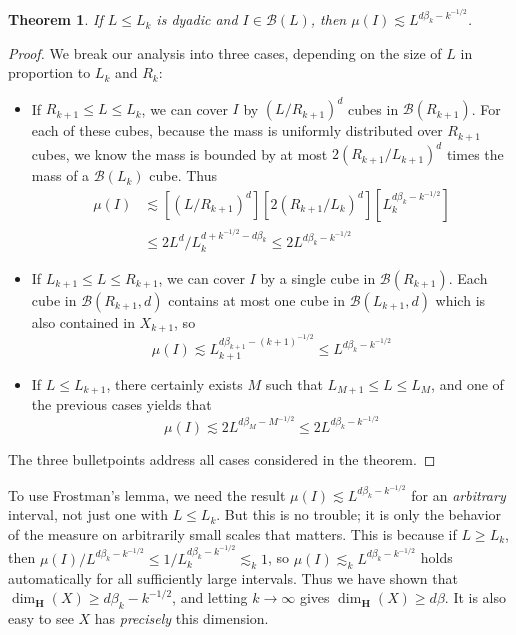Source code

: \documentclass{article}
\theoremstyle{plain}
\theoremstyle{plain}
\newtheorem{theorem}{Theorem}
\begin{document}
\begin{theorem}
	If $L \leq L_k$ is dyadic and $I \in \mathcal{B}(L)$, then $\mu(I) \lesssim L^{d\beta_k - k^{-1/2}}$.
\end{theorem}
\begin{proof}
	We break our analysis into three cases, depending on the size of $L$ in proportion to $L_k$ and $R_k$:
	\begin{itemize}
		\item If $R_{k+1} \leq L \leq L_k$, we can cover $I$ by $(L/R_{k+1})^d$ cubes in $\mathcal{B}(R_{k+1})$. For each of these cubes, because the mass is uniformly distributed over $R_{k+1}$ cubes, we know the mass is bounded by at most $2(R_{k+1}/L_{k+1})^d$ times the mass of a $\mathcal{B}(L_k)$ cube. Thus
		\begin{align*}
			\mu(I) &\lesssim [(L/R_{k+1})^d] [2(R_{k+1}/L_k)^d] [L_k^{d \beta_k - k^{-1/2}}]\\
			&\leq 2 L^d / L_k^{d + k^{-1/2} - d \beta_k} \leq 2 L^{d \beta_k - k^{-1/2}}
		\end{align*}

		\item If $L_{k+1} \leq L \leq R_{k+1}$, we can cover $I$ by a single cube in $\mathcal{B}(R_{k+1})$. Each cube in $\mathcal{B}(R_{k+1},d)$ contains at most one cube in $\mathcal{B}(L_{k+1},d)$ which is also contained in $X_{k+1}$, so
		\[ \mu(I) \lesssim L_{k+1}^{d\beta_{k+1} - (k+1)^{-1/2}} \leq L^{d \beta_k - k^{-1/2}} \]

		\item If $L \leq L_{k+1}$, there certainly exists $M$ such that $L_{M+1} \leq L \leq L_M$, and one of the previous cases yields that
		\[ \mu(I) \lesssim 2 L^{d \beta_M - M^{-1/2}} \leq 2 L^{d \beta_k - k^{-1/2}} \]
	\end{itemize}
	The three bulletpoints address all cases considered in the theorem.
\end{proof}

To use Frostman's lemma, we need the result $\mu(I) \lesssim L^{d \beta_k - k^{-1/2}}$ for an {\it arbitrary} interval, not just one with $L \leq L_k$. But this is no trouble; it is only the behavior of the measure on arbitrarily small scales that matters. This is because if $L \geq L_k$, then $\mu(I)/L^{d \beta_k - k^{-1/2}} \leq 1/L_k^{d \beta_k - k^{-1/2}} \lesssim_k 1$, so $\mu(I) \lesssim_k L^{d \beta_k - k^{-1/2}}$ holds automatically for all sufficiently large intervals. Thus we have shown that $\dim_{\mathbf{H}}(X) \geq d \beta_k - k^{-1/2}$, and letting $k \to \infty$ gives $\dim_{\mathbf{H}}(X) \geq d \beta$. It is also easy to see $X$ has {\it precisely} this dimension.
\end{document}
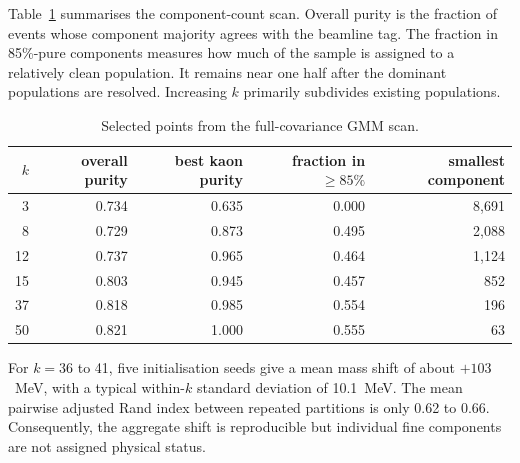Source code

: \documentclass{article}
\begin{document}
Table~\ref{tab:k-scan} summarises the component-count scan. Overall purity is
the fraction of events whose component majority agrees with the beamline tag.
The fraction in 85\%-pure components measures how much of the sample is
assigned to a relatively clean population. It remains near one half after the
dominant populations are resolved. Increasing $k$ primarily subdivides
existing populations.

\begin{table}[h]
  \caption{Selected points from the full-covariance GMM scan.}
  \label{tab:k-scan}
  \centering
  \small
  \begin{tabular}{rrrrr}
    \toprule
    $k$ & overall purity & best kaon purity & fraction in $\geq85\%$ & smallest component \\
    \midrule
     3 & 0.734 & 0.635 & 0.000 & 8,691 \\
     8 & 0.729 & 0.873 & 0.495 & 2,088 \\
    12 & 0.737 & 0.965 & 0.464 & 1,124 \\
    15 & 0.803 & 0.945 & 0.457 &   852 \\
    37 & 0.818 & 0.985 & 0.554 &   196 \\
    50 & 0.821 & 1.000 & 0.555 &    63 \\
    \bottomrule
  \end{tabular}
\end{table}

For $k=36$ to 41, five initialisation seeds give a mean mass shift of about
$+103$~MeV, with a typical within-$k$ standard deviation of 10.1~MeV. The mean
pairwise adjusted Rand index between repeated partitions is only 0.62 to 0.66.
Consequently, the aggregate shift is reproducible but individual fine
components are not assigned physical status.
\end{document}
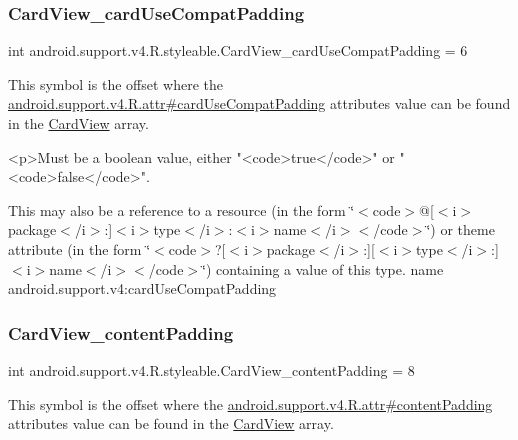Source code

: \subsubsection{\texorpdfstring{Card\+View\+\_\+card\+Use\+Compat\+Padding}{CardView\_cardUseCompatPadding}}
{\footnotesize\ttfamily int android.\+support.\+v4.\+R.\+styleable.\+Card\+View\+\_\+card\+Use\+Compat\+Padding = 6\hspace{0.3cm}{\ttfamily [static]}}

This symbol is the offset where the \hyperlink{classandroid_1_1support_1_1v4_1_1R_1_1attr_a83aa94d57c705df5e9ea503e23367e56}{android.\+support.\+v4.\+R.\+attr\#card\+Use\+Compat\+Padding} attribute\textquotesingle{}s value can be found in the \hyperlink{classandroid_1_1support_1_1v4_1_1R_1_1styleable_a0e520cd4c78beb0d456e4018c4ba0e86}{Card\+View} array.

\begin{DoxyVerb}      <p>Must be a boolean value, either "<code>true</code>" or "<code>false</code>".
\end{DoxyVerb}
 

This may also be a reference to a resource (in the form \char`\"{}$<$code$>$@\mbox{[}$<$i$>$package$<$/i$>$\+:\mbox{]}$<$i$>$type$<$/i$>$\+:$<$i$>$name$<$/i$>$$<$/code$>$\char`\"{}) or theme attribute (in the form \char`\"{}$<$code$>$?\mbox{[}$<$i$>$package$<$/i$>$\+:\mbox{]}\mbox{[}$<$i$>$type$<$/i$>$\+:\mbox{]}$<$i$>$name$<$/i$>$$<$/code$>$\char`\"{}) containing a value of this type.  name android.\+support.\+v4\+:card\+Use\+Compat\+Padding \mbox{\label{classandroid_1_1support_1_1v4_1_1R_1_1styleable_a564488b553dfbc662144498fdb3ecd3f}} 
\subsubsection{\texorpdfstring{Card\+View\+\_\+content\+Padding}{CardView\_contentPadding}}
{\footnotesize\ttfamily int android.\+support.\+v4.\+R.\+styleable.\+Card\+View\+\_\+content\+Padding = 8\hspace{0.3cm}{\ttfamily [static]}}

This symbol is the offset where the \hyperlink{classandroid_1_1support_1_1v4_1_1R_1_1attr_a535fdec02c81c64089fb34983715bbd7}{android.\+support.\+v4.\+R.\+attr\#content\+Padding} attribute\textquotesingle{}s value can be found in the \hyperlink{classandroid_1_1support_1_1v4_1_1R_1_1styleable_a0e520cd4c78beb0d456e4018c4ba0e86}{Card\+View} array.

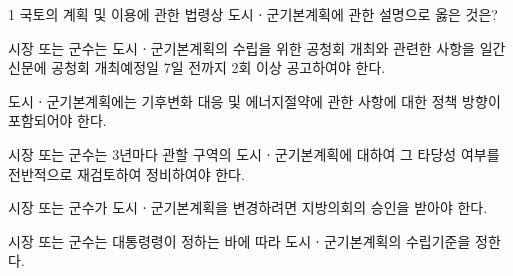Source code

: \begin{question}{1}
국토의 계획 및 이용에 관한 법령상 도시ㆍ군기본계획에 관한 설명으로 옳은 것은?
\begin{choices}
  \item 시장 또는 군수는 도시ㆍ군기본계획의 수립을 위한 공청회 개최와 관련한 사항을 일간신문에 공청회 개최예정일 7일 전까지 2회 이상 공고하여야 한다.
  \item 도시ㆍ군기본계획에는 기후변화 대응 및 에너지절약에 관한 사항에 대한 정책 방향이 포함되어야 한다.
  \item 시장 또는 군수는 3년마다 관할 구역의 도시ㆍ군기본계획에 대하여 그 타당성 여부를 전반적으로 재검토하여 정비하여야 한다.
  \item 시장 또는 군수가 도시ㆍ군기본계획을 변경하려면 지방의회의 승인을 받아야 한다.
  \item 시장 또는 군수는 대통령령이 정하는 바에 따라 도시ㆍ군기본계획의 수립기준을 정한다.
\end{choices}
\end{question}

════════════════

What number of lines in the data contain the word "only"? Give the number and nothing else.

2